__Saved data entries__.
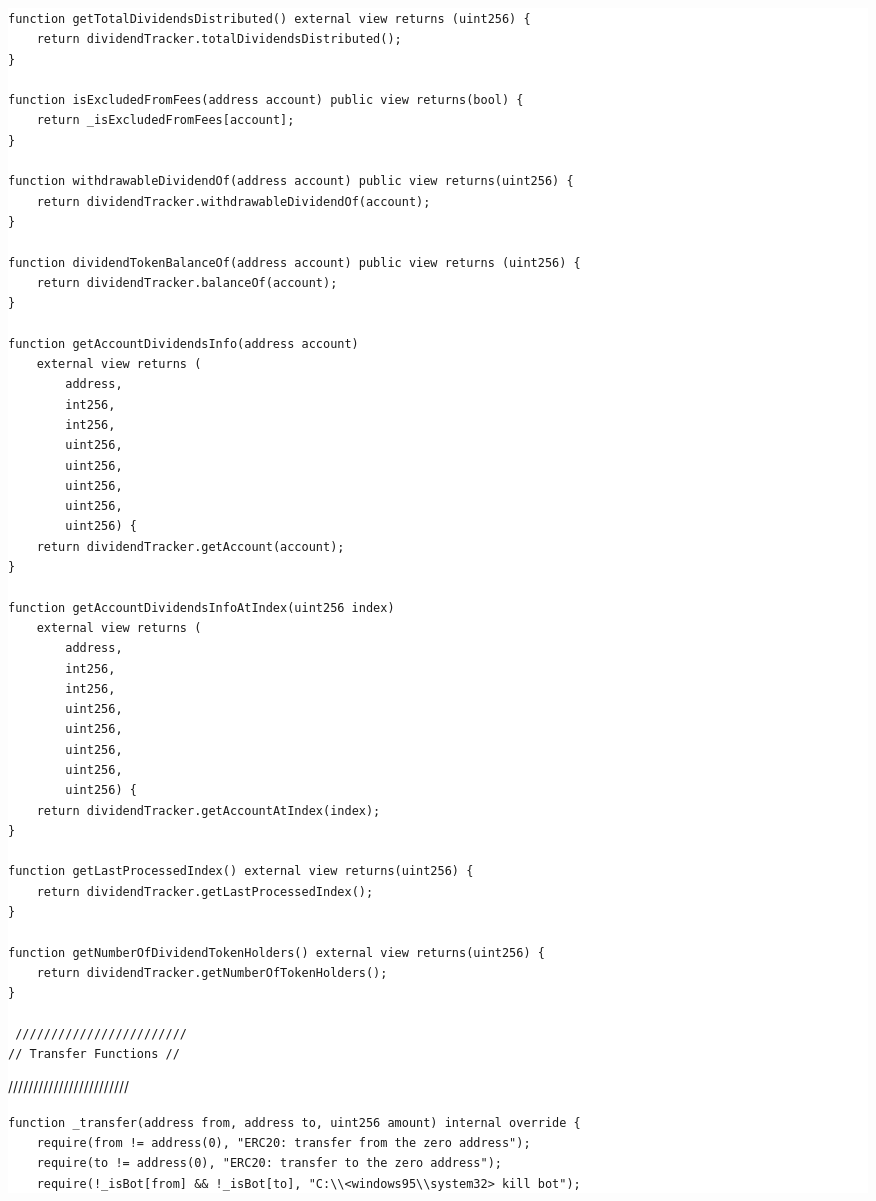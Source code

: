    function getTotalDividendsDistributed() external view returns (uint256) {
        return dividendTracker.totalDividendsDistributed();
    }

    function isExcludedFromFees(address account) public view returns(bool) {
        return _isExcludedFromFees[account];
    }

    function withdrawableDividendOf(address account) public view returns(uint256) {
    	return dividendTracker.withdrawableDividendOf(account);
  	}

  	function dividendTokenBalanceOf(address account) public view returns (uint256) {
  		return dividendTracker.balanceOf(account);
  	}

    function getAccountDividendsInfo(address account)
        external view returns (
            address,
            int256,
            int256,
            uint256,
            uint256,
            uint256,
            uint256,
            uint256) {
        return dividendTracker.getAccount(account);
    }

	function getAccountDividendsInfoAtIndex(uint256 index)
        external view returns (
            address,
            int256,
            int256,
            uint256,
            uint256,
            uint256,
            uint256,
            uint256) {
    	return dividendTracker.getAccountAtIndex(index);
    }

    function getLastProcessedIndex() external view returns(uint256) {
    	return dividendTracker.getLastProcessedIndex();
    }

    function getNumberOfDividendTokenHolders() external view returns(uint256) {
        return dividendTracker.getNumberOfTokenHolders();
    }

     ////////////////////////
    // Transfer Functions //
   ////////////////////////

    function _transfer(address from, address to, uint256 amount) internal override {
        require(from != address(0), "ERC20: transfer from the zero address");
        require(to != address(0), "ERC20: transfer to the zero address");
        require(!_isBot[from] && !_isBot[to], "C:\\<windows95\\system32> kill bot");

---

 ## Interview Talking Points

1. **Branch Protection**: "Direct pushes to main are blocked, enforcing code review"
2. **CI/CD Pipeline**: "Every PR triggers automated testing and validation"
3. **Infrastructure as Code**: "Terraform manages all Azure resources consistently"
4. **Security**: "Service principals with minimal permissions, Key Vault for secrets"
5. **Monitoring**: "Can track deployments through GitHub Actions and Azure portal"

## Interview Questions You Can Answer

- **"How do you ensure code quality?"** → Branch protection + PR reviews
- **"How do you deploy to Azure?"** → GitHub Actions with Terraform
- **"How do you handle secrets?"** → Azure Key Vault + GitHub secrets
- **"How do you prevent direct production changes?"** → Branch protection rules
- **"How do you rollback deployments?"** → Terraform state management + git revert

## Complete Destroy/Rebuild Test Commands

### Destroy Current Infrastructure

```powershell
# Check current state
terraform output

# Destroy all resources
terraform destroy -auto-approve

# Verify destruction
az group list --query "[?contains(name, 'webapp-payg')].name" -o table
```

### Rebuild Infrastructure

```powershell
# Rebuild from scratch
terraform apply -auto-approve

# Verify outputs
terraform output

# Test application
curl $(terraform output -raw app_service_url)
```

__Exercise directions__. I need the number of lines in the entries that include "Interview"; please give that number and nothing else.

__Result__. 2